─── EXTRACTED INFORMATION

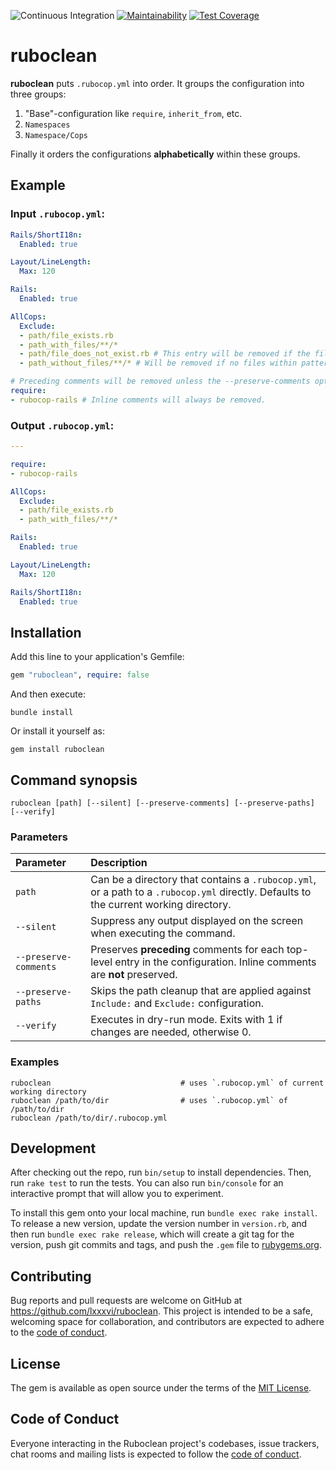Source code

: ![Continuous Integration](https://github.com/lxxxvi/ruboclean/workflows/Continuous%20Integration/badge.svg)
[![Maintainability](https://api.codeclimate.com/v1/badges/a940762e1c0b27caa905/maintainability)](https://codeclimate.com/github/lxxxvi/ruboclean/maintainability)
[![Test Coverage](https://api.codeclimate.com/v1/badges/a940762e1c0b27caa905/test_coverage)](https://codeclimate.com/github/lxxxvi/ruboclean/test_coverage)

# ruboclean

**ruboclean** puts `.rubocop.yml` into order. It groups the configuration into three groups:

1. "Base"-configuration like `require`, `inherit_from`, etc.
2. `Namespaces`
3. `Namespace/Cops`

Finally it orders the configurations **alphabetically** within these groups.

## Example

### Input `.rubocop.yml`:

```yml
Rails/ShortI18n:
  Enabled: true

Layout/LineLength:
  Max: 120

Rails:
  Enabled: true

AllCops:
  Exclude:
  - path/file_exists.rb
  - path_with_files/**/*
  - path/file_does_not_exist.rb # This entry will be removed if the file doesn't exist. Skip with --preserve-paths option.
  - path_without_files/**/* # Will be removed if no files within pattern exist. Skip with --preserve-paths option.

# Preceding comments will be removed unless the --preserve-comments option is used.
require:
- rubocop-rails # Inline comments will always be removed.
```

### Output `.rubocop.yml`:

```yml
---

require:
- rubocop-rails

AllCops:
  Exclude:
  - path/file_exists.rb
  - path_with_files/**/*

Rails:
  Enabled: true

Layout/LineLength:
  Max: 120

Rails/ShortI18n:
  Enabled: true
```

## Installation

Add this line to your application's Gemfile:

```ruby
gem "ruboclean", require: false
```

And then execute:

```shell
bundle install
```

Or install it yourself as:

```shell
gem install ruboclean
```

## Command synopsis

```shell
ruboclean [path] [--silent] [--preserve-comments] [--preserve-paths] [--verify]
```

### Parameters

| Parameter             | Description                                                                                                                           |
|:----------------------|:--------------------------------------------------------------------------------------------------------------------------------------|
| `path`                | Can be a directory that contains a `.rubocop.yml`, or a path to a `.rubocop.yml` directly. Defaults to the current working directory. |
| `--silent`            | Suppress any output displayed on the screen when executing the command.                                                               |
| `--preserve-comments` | Preserves **preceding** comments for each top-level entry in the configuration. Inline comments are **not** preserved.                |
| `--preserve-paths`    | Skips the path cleanup that are applied against `Include:` and `Exclude:` configuration.                                              |
| `--verify`            | Executes in dry-run mode. Exits with 1 if changes are needed, otherwise 0.                                                            |

### Examples

```shell
ruboclean                             # uses `.rubocop.yml` of current working directory
ruboclean /path/to/dir                # uses `.rubocop.yml` of /path/to/dir
ruboclean /path/to/dir/.rubocop.yml
```

## Development

After checking out the repo, run `bin/setup` to install dependencies. Then, run `rake test` to run the tests. You can also run `bin/console` for an interactive prompt that will allow you to experiment.

To install this gem onto your local machine, run `bundle exec rake install`. To release a new version, update the version number in `version.rb`, and then run `bundle exec rake release`, which will create a git tag for the version, push git commits and tags, and push the `.gem` file to [rubygems.org](https://rubygems.org).

## Contributing

Bug reports and pull requests are welcome on GitHub at https://github.com/lxxxvi/ruboclean. This project is intended to be a safe, welcoming space for collaboration, and contributors are expected to adhere to the [code of conduct](https://github.com/lxxxvi/ruboclean/blob/main/CODE_OF_CONDUCT.md).

## License

The gem is available as open source under the terms of the [MIT License](https://opensource.org/licenses/MIT).

## Code of Conduct

Everyone interacting in the Ruboclean project's codebases, issue trackers, chat rooms and mailing lists is expected to follow the [code of conduct](https://github.com/lxxxvi/ruboclean/blob/main/CODE_OF_CONDUCT.md).
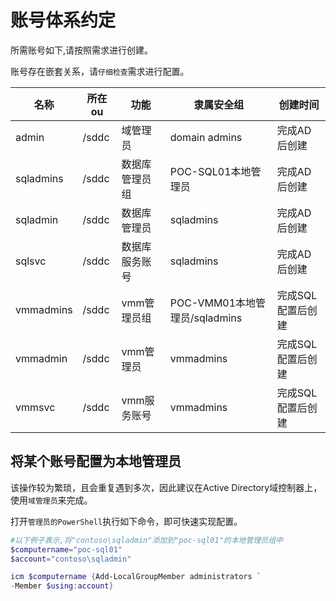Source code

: # 账号体系约定

所需账号如下,请按照需求进行创建。

账号存在嵌套关系，请`仔细检查`需求进行配置。

| 名称      | 所在ou | 功能           | 隶属安全组                    | 创建时间          |
| --------- | ------ | -------------- | ----------------------------- | ----------------- |
| admin     | /sddc  | 域管理员       | domain admins                 | 完成AD后创建      |
| sqladmins | /sddc  | 数据库管理员组 | POC-SQL01本地管理员           | 完成AD后创建      |
| sqladmin  | /sddc  | 数据库管理员   | sqladmins                     | 完成AD后创建      |
| sqlsvc    | /sddc  | 数据库服务账号 | sqladmins                     | 完成AD后创建      |
| vmmadmins | /sddc  | vmm管理员组    | POC-VMM01本地管理员/sqladmins | 完成SQL配置后创建 |
| vmmadmin  | /sddc  | vmm管理员      | vmmadmins                     | 完成SQL配置后创建 |
| vmmsvc    | /sddc  | vmm服务账号    | vmmadmins                     | 完成SQL配置后创建 |





## 将某个账号配置为本地管理员

该操作较为繁琐，且会重复遇到多次，因此建议在Active Directory域控制器上，使用`域管理员`来完成。

打开`管理员的PowerShell`执行如下命令，即可快速实现配置。

```powershell
#以下例子表示,将"contoso\sqladmin"添加到"poc-sql01"的本地管理员组中
$computername="poc-sql01"
$account="contoso\sqladmin"

icm $computername {Add-LocalGroupMember administrators `
-Member $using:account} 
```

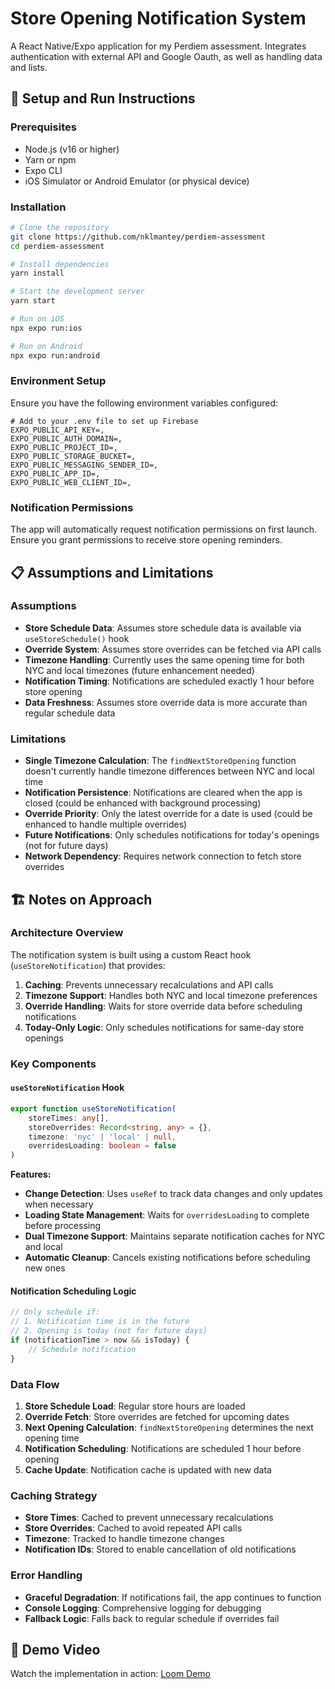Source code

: # Store Opening Notification System

A React Native/Expo application for my Perdiem assessment. Integrates authentication with external API and Google Oauth, as well as handling data and lists.

## 🚀 Setup and Run Instructions

### Prerequisites

- Node.js (v16 or higher)
- Yarn or npm
- Expo CLI
- iOS Simulator or Android Emulator (or physical device)

### Installation

```bash
# Clone the repository
git clone https://github.com/nklmantey/perdiem-assessment
cd perdiem-assessment

# Install dependencies
yarn install

# Start the development server
yarn start

# Run on iOS
npx expo run:ios

# Run on Android
npx expo run:android
```

### Environment Setup

Ensure you have the following environment variables configured:

```env
# Add to your .env file to set up Firebase
EXPO_PUBLIC_API_KEY=,
EXPO_PUBLIC_AUTH_DOMAIN=,
EXPO_PUBLIC_PROJECT_ID=,
EXPO_PUBLIC_STORAGE_BUCKET=,
EXPO_PUBLIC_MESSAGING_SENDER_ID=,
EXPO_PUBLIC_APP_ID=,
EXPO_PUBLIC_WEB_CLIENT_ID=,
```

### Notification Permissions

The app will automatically request notification permissions on first launch. Ensure you grant permissions to receive store opening reminders.

## 📋 Assumptions and Limitations

### Assumptions

- **Store Schedule Data**: Assumes store schedule data is available via `useStoreSchedule()` hook
- **Override System**: Assumes store overrides can be fetched via API calls
- **Timezone Handling**: Currently uses the same opening time for both NYC and local timezones (future enhancement needed)
- **Notification Timing**: Notifications are scheduled exactly 1 hour before store opening
- **Data Freshness**: Assumes store override data is more accurate than regular schedule data

### Limitations

- **Single Timezone Calculation**: The `findNextStoreOpening` function doesn't currently handle timezone differences between NYC and local time
- **Notification Persistence**: Notifications are cleared when the app is closed (could be enhanced with background processing)
- **Override Priority**: Only the latest override for a date is used (could be enhanced to handle multiple overrides)
- **Future Notifications**: Only schedules notifications for today's openings (not for future days)
- **Network Dependency**: Requires network connection to fetch store overrides

## 🏗️ Notes on Approach

### Architecture Overview

The notification system is built using a custom React hook (`useStoreNotification`) that provides:

1. **Caching**: Prevents unnecessary recalculations and API calls
2. **Timezone Support**: Handles both NYC and local timezone preferences
3. **Override Handling**: Waits for store override data before scheduling notifications
4. **Today-Only Logic**: Only schedules notifications for same-day store openings

### Key Components

#### `useStoreNotification` Hook

```typescript
export function useStoreNotification(
	storeTimes: any[],
	storeOverrides: Record<string, any> = {},
	timezone: 'nyc' | 'local' | null,
	overridesLoading: boolean = false
)
```

**Features:**

- **Change Detection**: Uses `useRef` to track data changes and only updates when necessary
- **Loading State Management**: Waits for `overridesLoading` to complete before processing
- **Dual Timezone Support**: Maintains separate notification caches for NYC and local
- **Automatic Cleanup**: Cancels existing notifications before scheduling new ones

#### Notification Scheduling Logic

```typescript
// Only schedule if:
// 1. Notification time is in the future
// 2. Opening is today (not for future days)
if (notificationTime > now && isToday) {
	// Schedule notification
}
```

### Data Flow

1. **Store Schedule Load**: Regular store hours are loaded
2. **Override Fetch**: Store overrides are fetched for upcoming dates
3. **Next Opening Calculation**: `findNextStoreOpening` determines the next opening time
4. **Notification Scheduling**: Notifications are scheduled 1 hour before opening
5. **Cache Update**: Notification cache is updated with new data

### Caching Strategy

- **Store Times**: Cached to prevent unnecessary recalculations
- **Store Overrides**: Cached to avoid repeated API calls
- **Timezone**: Tracked to handle timezone changes
- **Notification IDs**: Stored to enable cancellation of old notifications

### Error Handling

- **Graceful Degradation**: If notifications fail, the app continues to function
- **Console Logging**: Comprehensive logging for debugging
- **Fallback Logic**: Falls back to regular schedule if overrides fail

## 🎥 Demo Video

Watch the implementation in action: [Loom Demo](https://www.loom.com/share/825a27dae9cb443da1160a665c5212ae?sid=3ba5cc08-a4f0-4c46-8b1e-d8bdefd88909)
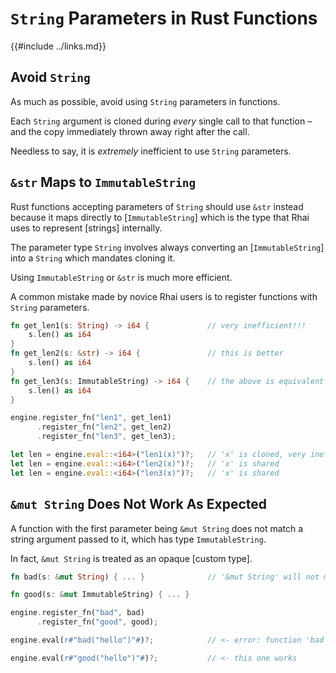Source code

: `String` Parameters in Rust Functions
====================================

{{#include ../links.md}}


Avoid `String`
--------------

As much as possible, avoid using `String` parameters in functions.

Each `String` argument is cloned during _every_ single call to that function &ndash;
and the copy immediately thrown away right after the call.

Needless to say, it is _extremely_ inefficient to use `String` parameters.


`&str` Maps to `ImmutableString`
-------------------------------

Rust functions accepting parameters of `String` should use `&str` instead because it maps directly
to [`ImmutableString`] which is the type that Rhai uses to represent [strings] internally.

The parameter type `String` involves always converting an [`ImmutableString`] into a `String`
which mandates cloning it.

Using `ImmutableString` or `&str` is much more efficient.

A common mistake made by novice Rhai users is to register functions with `String` parameters.

```rust , no_run
fn get_len1(s: String) -> i64 {             // very inefficient!!!
    s.len() as i64
}
fn get_len2(s: &str) -> i64 {               // this is better
    s.len() as i64
}
fn get_len3(s: ImmutableString) -> i64 {    // the above is equivalent to this
    s.len() as i64
}

engine.register_fn("len1", get_len1)
      .register_fn("len2", get_len2)
      .register_fn("len3", get_len3);

let len = engine.eval::<i64>("len1(x)")?;   // 'x' is cloned, very inefficient!
let len = engine.eval::<i64>("len2(x)")?;   // 'x' is shared
let len = engine.eval::<i64>("len3(x)")?;   // 'x' is shared
```


`&mut String` Does Not Work As Expected
--------------------------------------

A function with the first parameter being `&mut String` does not match a string argument passed to it,
which has type `ImmutableString`.

In fact, `&mut String` is treated as an opaque [custom type].

```rust , no_run
fn bad(s: &mut String) { ... }              // '&mut String' will not match string values

fn good(s: &mut ImmutableString) { ... }

engine.register_fn("bad", bad)
      .register_fn("good", good);

engine.eval(r#"bad("hello")"#)?;            // <- error: function 'bad (string)' not found

engine.eval(r#"good("hello")"#)?;           // <- this one works
```
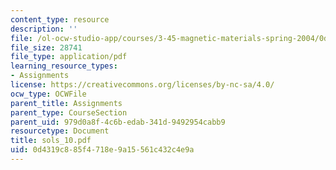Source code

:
 ```yaml
---
content_type: resource
description: ''
file: /ol-ocw-studio-app/courses/3-45-magnetic-materials-spring-2004/0d4319c885f4718e9a15561c432c4e9a_sols_10.pdf
file_size: 28741
file_type: application/pdf
learning_resource_types:
- Assignments
license: https://creativecommons.org/licenses/by-nc-sa/4.0/
ocw_type: OCWFile
parent_title: Assignments
parent_type: CourseSection
parent_uid: 979d0a8f-4c6b-edab-341d-9492954cabb9
resourcetype: Document
title: sols_10.pdf
uid: 0d4319c8-85f4-718e-9a15-561c432c4e9a
---
```

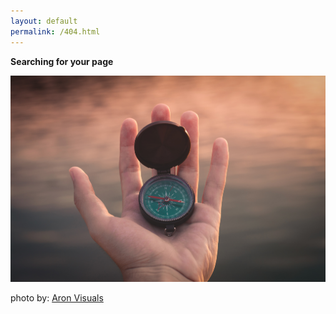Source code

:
 ```yaml
---
layout: default
permalink: /404.html
---
```


**Searching for your page**

![Searrching for your page](/images/searching.jpg)

photo by: [Aron Visuals](https://unsplash.com/@aronvisuals?utm_source=unsplash&utm_medium=referral&utm_content=creditCopyText)

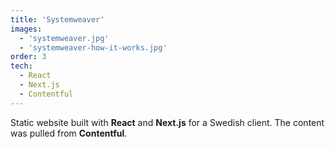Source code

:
 ```yaml
---
title: 'Systemweaver'
images:
  - 'systemweaver.jpg'
  - 'systemweaver-how-it-works.jpg'
order: 3
tech:
  - React
  - Next.js
  - Contentful
---
```


Static website built with **React** and **Next.js** for a Swedish client. The content was pulled from **Contentful**.
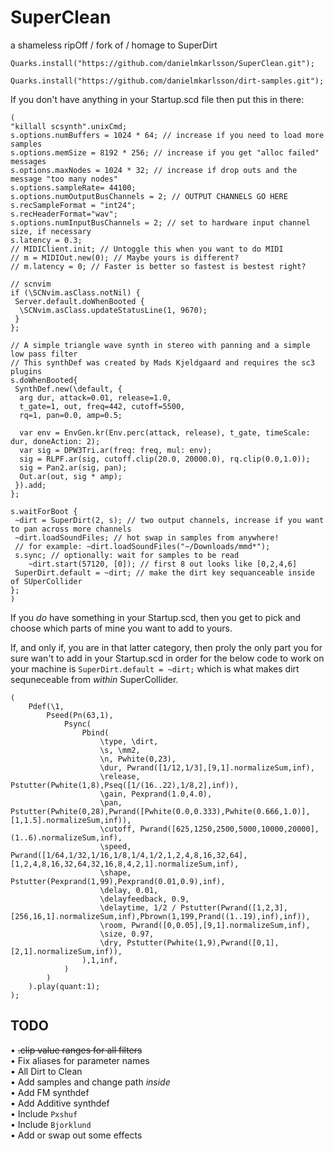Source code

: # SuperClean
a shameless ripOff / fork of / homage to SuperDirt

`Quarks.install("https://github.com/danielmkarlsson/SuperClean.git");`

`Quarks.install("https://github.com/danielmkarlsson/dirt-samples.git");`

If you don't have anything in your Startup.scd file then put this in there:

```
(
"killall scsynth".unixCmd;
s.options.numBuffers = 1024 * 64; // increase if you need to load more samples
s.options.memSize = 8192 * 256; // increase if you get "alloc failed" messages
s.options.maxNodes = 1024 * 32; // increase if drop outs and the message "too many nodes"
s.options.sampleRate= 44100;
s.options.numOutputBusChannels = 2; // OUTPUT CHANNELS GO HERE
s.recSampleFormat = "int24";
s.recHeaderFormat="wav";
s.options.numInputBusChannels = 2; // set to hardware input channel size, if necessary
s.latency = 0.3;
// MIDIClient.init; // Untoggle this when you want to do MIDI
// m = MIDIOut.new(0); // Maybe yours is different?
// m.latency = 0; // Faster is better so fastest is bestest right?

// scnvim
if (\SCNvim.asClass.notNil) {
 Server.default.doWhenBooted {
  \SCNvim.asClass.updateStatusLine(1, 9670);
 }
};

// A simple triangle wave synth in stereo with panning and a simple low pass filter
// This synthDef was created by Mads Kjeldgaard and requires the sc3 plugins
s.doWhenBooted{
 SynthDef.new(\default, {
  arg dur, attack=0.01, release=1.0,
  t_gate=1, out, freq=442, cutoff=5500,
  rq=1, pan=0.0, amp=0.5;

  var env = EnvGen.kr(Env.perc(attack, release), t_gate, timeScale: dur, doneAction: 2);
  var sig = DPW3Tri.ar(freq: freq, mul: env);
  sig = RLPF.ar(sig, cutoff.clip(20.0, 20000.0), rq.clip(0.0,1.0));
  sig = Pan2.ar(sig, pan);
  Out.ar(out, sig * amp);
 }).add;
};

s.waitForBoot {
 ~dirt = SuperDirt(2, s); // two output channels, increase if you want to pan across more channels
 ~dirt.loadSoundFiles; // hot swap in samples from anywhere!
 // for example: ~dirt.loadSoundFiles("~/Downloads/mmd*");
 s.sync; // optionally: wait for samples to be read
    ~dirt.start(57120, [0]); // first 8 out looks like [0,2,4,6]
 SuperDirt.default = ~dirt; // make the dirt key sequanceable inside of SUperCollider
};
)
```

If you _do_ have something in your Startup.scd, then you get to pick and choose which parts of mine you want to add to yours.

If, and only if, you are in that latter category, then proly the only part you for sure wan't to add in your Startup.scd in 
order for the below code to work on your machine is `SuperDirt.default = ~dirt;` which is what makes dirt sequneceable from
_within_ SuperCollider.

```text
(
    Pdef(\1,
        Pseed(Pn(63,1),
            Psync(
                Pbind(
                    \type, \dirt,
                    \s, \mm2,
                    \n, Pwhite(0,23),
                    \dur, Pwrand([1/12,1/3],[9,1].normalizeSum,inf),
                    \release, Pstutter(Pwhite(1,8),Pseq([1/(16..22),1/8,2],inf)),
                    \gain, Pexprand(1.0,4.0),
                    \pan, Pstutter(Pwhite(0,28),Pwrand([Pwhite(0.0,0.333),Pwhite(0.666,1.0)],[1,1.5].normalizeSum,inf)),
                    \cutoff, Pwrand([625,1250,2500,5000,10000,20000],(1..6).normalizeSum,inf),
                    \speed, Pwrand([1/64,1/32,1/16,1/8,1/4,1/2,1,2,4,8,16,32,64],[1,2,4,8,16,32,64,32,16,8,4,2,1].normalizeSum,inf),
                    \shape, Pstutter(Pexprand(1,99),Pexprand(0.01,0.9),inf), 
                    \delay, 0.01,
                    \delayfeedback, 0.9,
                    \delaytime, 1/2 / Pstutter(Pwrand([1,2,3],[256,16,1].normalizeSum,inf),Pbrown(1,199,Prand((1..19),inf),inf)),
                    \room, Pwrand([0,0.05],[9,1].normalizeSum,inf),
                    \size, 0.97,
                    \dry, Pstutter(Pwhite(1,9),Pwrand([0,1],[2,1].normalizeSum,inf)),
                ),1,inf,
            )
        )
    ).play(quant:1);
);
```


## TODO

• ~~.clip value ranges for all filters~~  
• Fix aliases for parameter names  
• All Dirt to Clean  
• Add samples and change path _inside_   
• Add FM synthdef  
• Add Additive synthdef    
• Include `Pxshuf`  
• Include `Bjorklund`  
• Add or swap out some effects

──────

Among the entries, find each line that includes the string "blob" and copy it.

• TASK RESULT
Bug reports and pull requests are welcome on GitHub at https://github.com/lxxxvi/ruboclean. This project is intended to be a safe, welcoming space for collaboration, and contributors are expected to adhere to the [code of conduct](https://github.com/lxxxvi/ruboclean/blob/main/CODE_OF_CONDUCT.md).
Everyone interacting in the Ruboclean project's codebases, issue trackers, chat rooms and mailing lists is expected to follow the [code of conduct](https://github.com/lxxxvi/ruboclean/blob/main/CODE_OF_CONDUCT.md).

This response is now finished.